Je pense que le déplacement de la population constitue une difficulté. Il a débuté durant les années 2003-2004, or personne ne s'en occupait réellement et aucune solution satisfaisante n'avait été proposée. Dans ce domaine, les gestionnaires, les chercheurs et les citadins ont parfois manqué de pertinence dans l'estimation à sa juste valeur de l'ancien quartier. Citons par exemple, qu'autrefois, certains experts ont recensé dans ce quartier, 200 ouvrages de valeur historique et culturelle. Mais, certains autres jugeaient qu'il en existait une centaine. Tout récemment, le nombre de ces ouvrages, lors d'un colloque consacré à la conservation de ce quartier, n'était que 60. Ainsi, quels sont les critères sur lesquels les chercheurs et experts se basent pour estimer de façon exacte la quantité d'ouvrages à conserver. À mon avis, nous devons estimer la valeur globale du vieux quartier pour son processus de développement millénaire, puis dans l'architecture générale de toute la région, notamment dans l'ensemble du plan de réaménagement de la capitale élargie. Je pense que la valeur des logements s'attache bien au mode de vie des habitants locaux. Pour la conservation du quartier, il est nécessaire de tenir compte de leur participation et de leur rôle.
Certains jugent que la conservation du vieux quartier va à l'encontre de l'intérêt des habitants locaux. Qu'en pensez-vous ?
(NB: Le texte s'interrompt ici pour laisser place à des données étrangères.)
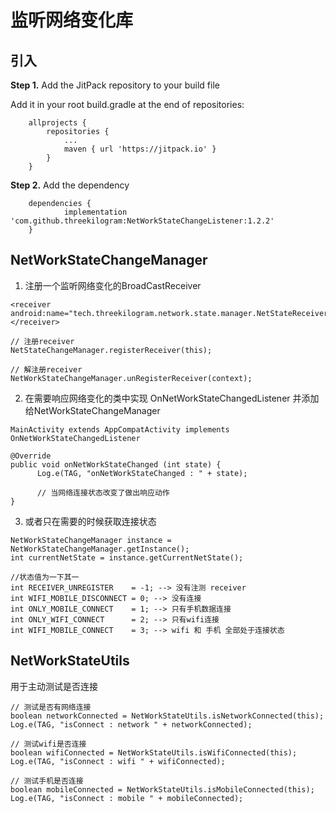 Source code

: # 监听网络变化库

## 引入

**Step 1.** Add the JitPack repository to your build file

Add it in your root build.gradle at the end of repositories:

```
	allprojects {
		repositories {
			...
			maven { url 'https://jitpack.io' }
		}
	}
```

**Step 2.** Add the dependency

```
	dependencies {
	        implementation 'com.github.threekilogram:NetWorkStateChangeListener:1.2.2'
	}
```

## NetWorkStateChangeManager

1. 注册一个监听网络变化的BroadCastReceiver

```
<receiver android:name="tech.threekilogram.network.state.manager.NetStateReceiver">
</receiver>
```

```
// 注册receiver
NetStateChangeManager.registerReceiver(this);
```

```
// 解注册receiver
NetWorkStateChangeManager.unRegisterReceiver(context);
```

2. 在需要响应网络变化的类中实现 OnNetWorkStateChangedListener 并添加给NetWorkStateChangeManager

```
MainActivity extends AppCompatActivity implements OnNetWorkStateChangedListener
```

```
@Override
public void onNetWorkStateChanged (int state) {
      Log.e(TAG, "onNetWorkStateChanged : " + state);
      
      // 当网络连接状态改变了做出响应动作
}
```

3. 或者只在需要的时候获取连接状态

```
NetWorkStateChangeManager instance = NetWorkStateChangeManager.getInstance();
int currentNetState = instance.getCurrentNetState();

//状态值为一下其一
int RECEIVER_UNREGISTER    = -1; --> 没有注测 receiver
int WIFI_MOBILE_DISCONNECT = 0; --> 没有连接
int ONLY_MOBILE_CONNECT    = 1; --> 只有手机数据连接
int ONLY_WIFI_CONNECT      = 2; --> 只有wifi连接
int WIFI_MOBILE_CONNECT    = 3; --> wifi 和 手机 全部处于连接状态
```



## NetWorkStateUtils

用于主动测试是否连接

```
// 测试是否有网络连接
boolean networkConnected = NetWorkStateUtils.isNetworkConnected(this);
Log.e(TAG, "isConnect : network " + networkConnected);

// 测试wifi是否连接
boolean wifiConnected = NetWorkStateUtils.isWifiConnected(this);
Log.e(TAG, "isConnect : wifi " + wifiConnected);

// 测试手机是否连接
boolean mobileConnected = NetWorkStateUtils.isMobileConnected(this);
Log.e(TAG, "isConnect : mobile " + mobileConnected);
```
La conservation et la sauvegarde de ce quartier doivent se baser sur des politiques concrètes. En ce qui concerne le déplacement de la population, il faut élaborer des mesures d'indemnisation adaptées tout en octroyant certains privilèges. Il ne faut pas estimer tous les logements à la même valeur. Une fois classé "quartier de valeur", il est nécessaire d'élaborer un statut spécifique concernant la participation de la population locale. Je pense qu'il n'est pas indispensable de le transformer en patrimoine culturel, mais avant tout il vaut mieux de le laisser vivre. Ce qui va de pair avec le maintien du mode de vie des citadins et la garantie de la stabilité de leurs conditions de vie, qui sont importants, je pense.
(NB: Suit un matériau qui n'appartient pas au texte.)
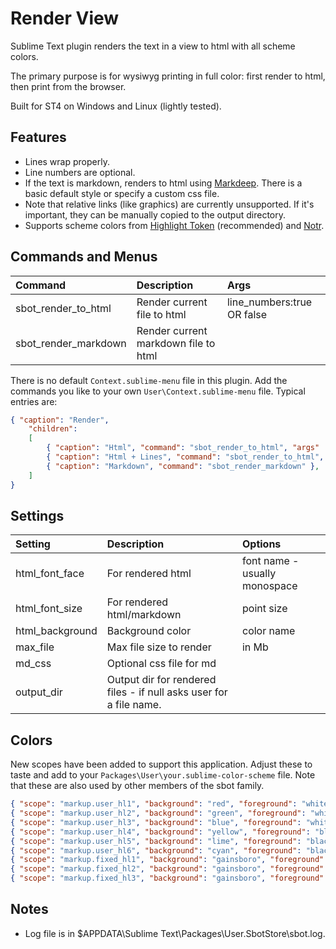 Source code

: # Render View

Sublime Text plugin renders the text in a view to html with all scheme colors.

The primary purpose is for wysiwyg printing in full color: first render to html, then print from the browser.

Built for ST4 on Windows and Linux (lightly tested).


## Features

- Lines wrap properly.
- Line numbers are optional.
- If the text is markdown, renders to html using [Markdeep](https://casual-effects.com/markdeep/).
  There is a basic default style or specify a custom css file.
- Note that relative links (like graphics) are currently unsupported. If it's important, they can be
  manually copied to the output directory.
- Supports scheme colors from [Highlight Token](https://github.com/cepthomas/SbotHighlight) (recommended)
  and [Notr](https://github.com/cepthomas/Notr).


## Commands and Menus

| Command                    | Description                          | Args                        |
| :--------                  | :-------                             | :-----                      |
| sbot_render_to_html        | Render current file to html          | line_numbers:true OR false  |
| sbot_render_markdown       | Render current markdown file to html |                             |

There is no default `Context.sublime-menu` file in this plugin.
Add the commands you like to your own `User\Context.sublime-menu` file. Typical entries are:
``` json
{ "caption": "Render",
    "children":
    [
        { "caption": "Html", "command": "sbot_render_to_html", "args" : { "line_numbers": false } },
        { "caption": "Html + Lines", "command": "sbot_render_to_html", "args" : { "line_numbers": true } },
        { "caption": "Markdown", "command": "sbot_render_markdown" },
    ]
}
```


## Settings

| Setting         | Description                | Options                                 |
| :--------       | :-------                   | :------                                 |
| html_font_face  | For rendered html          | font name - usually monospace           |
| html_font_size  | For rendered html/markdown | point size                              |
| html_background | Background color           | color name                              |
| max_file        | Max file size to render    | in Mb                                   |
| md_css          | Optional css file for md   |                                         |
| output_dir      | Output dir for rendered files - if null asks user for a file name. | |


## Colors

New scopes have been added to support this application. Adjust these to taste and add
to your `Packages\User\your.sublime-color-scheme` file.  Note that these are also used by other
members of the sbot family.

``` json
{ "scope": "markup.user_hl1", "background": "red", "foreground": "white" },
{ "scope": "markup.user_hl2", "background": "green", "foreground": "white" },
{ "scope": "markup.user_hl3", "background": "blue", "foreground": "white" },
{ "scope": "markup.user_hl4", "background": "yellow", "foreground": "black" },
{ "scope": "markup.user_hl5", "background": "lime", "foreground": "black" },
{ "scope": "markup.user_hl6", "background": "cyan", "foreground": "black" },
{ "scope": "markup.fixed_hl1", "background": "gainsboro", "foreground": "red" },
{ "scope": "markup.fixed_hl2", "background": "gainsboro", "foreground": "green" },
{ "scope": "markup.fixed_hl3", "background": "gainsboro", "foreground": "blue" },
```

## Notes

- Log file is in $APPDATA\Sublime Text\Packages\User\.SbotStore\sbot.log.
À votre avis, comment rendre le plan d'aménagement de ce quartier harmonieux à celui de la capitale élargie ?
À mon avis, la conservation de ce quartier se fera par la réalisation du plan de réaménagement global de la capitale élargie. Par exemple, comment développer 1.300 villages de métiers traditionnels sans valoriser leurs valeurs culturelles ? Ou bien pour conserver l'ancien village de Duong Lâm, il est nécessaire qu'il soit en harmonie avec le paysage et la physionomie des pagodes et temples de cette localité. Ainsi, il faut avancer doucement et adapter le processus de conservation de ce quartier tout en étudiant l'expérience tirée d'autres grandes villes régionales, surtout alors que l'anniversaire du millénaire de Thang Long-Hanoi approche au fil des jours.
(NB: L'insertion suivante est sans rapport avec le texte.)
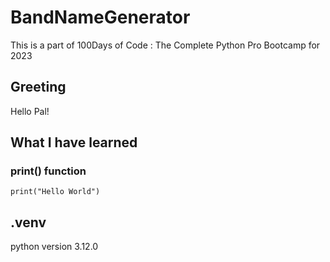 # BandNameGenerator
This is a part of 100Days of Code : The Complete Python Pro Bootcamp for 2023

## Greeting
Hello Pal!

## What I have learned
### print() function
```print("Hello World")```

## .venv
python version 3.12.0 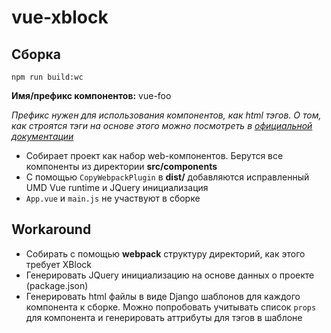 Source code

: # vue-xblock

## Сборка

```shell script
npm run build:wc
```
**Имя/префикс компонентов:** vue-foo

*Префикс нужен для использования компонентов, как html тэгов.
О том, как строятся тэги на основе этого можно посмотреть в 
[официальной документации](https://cli.vuejs.org/guide/build-targets.html#bundle-that-registers-multiple-web-components)*


- Собирает проект как набор web-компонентов. Берутся все компоненты из директории **src/components**
- С помощью ```CopyWebpackPlugin``` в **dist/** добавляются исправленный UMD Vue runtime и JQuery инициализация
- ```App.vue``` и ```main.js``` не участвуют в сборке


## Workaround

- Собирать с помощью **webpack** структуру директорий, как этого требует XBlock  
- Генерировать JQuery инициализацию на основе данных о проекте (package.json)
- Генерировать html файлы в виде Django шаблонов для каждого компонента к сборке. Можно попробовать учитывать список ```props``` для компонента и генерировать аттрибуты для тэгов в шаблоне



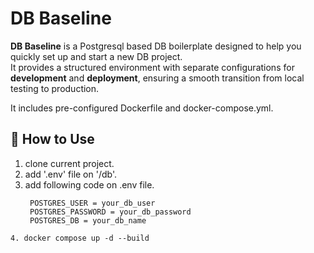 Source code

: # DB Baseline

**DB Baseline** is a Postgresql based DB boilerplate designed to help you quickly set up and start a new DB project.  
It provides a structured environment with separate configurations for **development** and **deployment**, ensuring a smooth transition from local testing to production.

It includes pre-configured Dockerfile and docker-compose.yml.

## 📌 How to Use

1. clone current project.
2. add '.env' file on '/db'.
3. add following code on .env file.
   ```env
    POSTGRES_USER = your_db_user
    POSTGRES_PASSWORD = your_db_password
    POSTGRES_DB = your_db_name
```
4. docker compose up -d --build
Docteur japonaise Utsumi Sawako
Selon une enquête effectuée depuis le début de 2003, dans 102 logements du vieux quartier de la capitale, seulement 83 foyers disposent de leur propre cuisine, 42 doivent partager la salle de bain. Afin d'améliorer la qualité de vie, les habitations doivent être élargies. Ce qui fait pourtant obstacle à la conservation du quartier. Je pense qu'il est nécessaire d'avoir une réglementation sur la conservation de la physionomie du quartier et la réhabilitation des ouvrages intérieurs au service de la vie quotidienne.
Professeur-Docteur Furukawa (université japonaise Chiba)
En ce qui concerne la conservation du vieux quartier de Hanoi, aucune solution satisfaisante n'a été trouvée à présent. Pour que le projet de conservation aboutisse, l'autorité et la population doivent parvenir à un consensus et conjuguer leurs efforts. Les habitants pourront déménager lorsqu'ils recevront une indemnité adaptée. En se référant à l'expérience tirée dans la conservation de l'ancien chef-lieu de Kawagoe, à 35 km du centre de Tokyo, je pense qu'outre une politique d'indemnisation adaptée, il faut une politique qui encourage la conservation et l'assistance financière aux familles obligées de déménager hors du vieux quartier.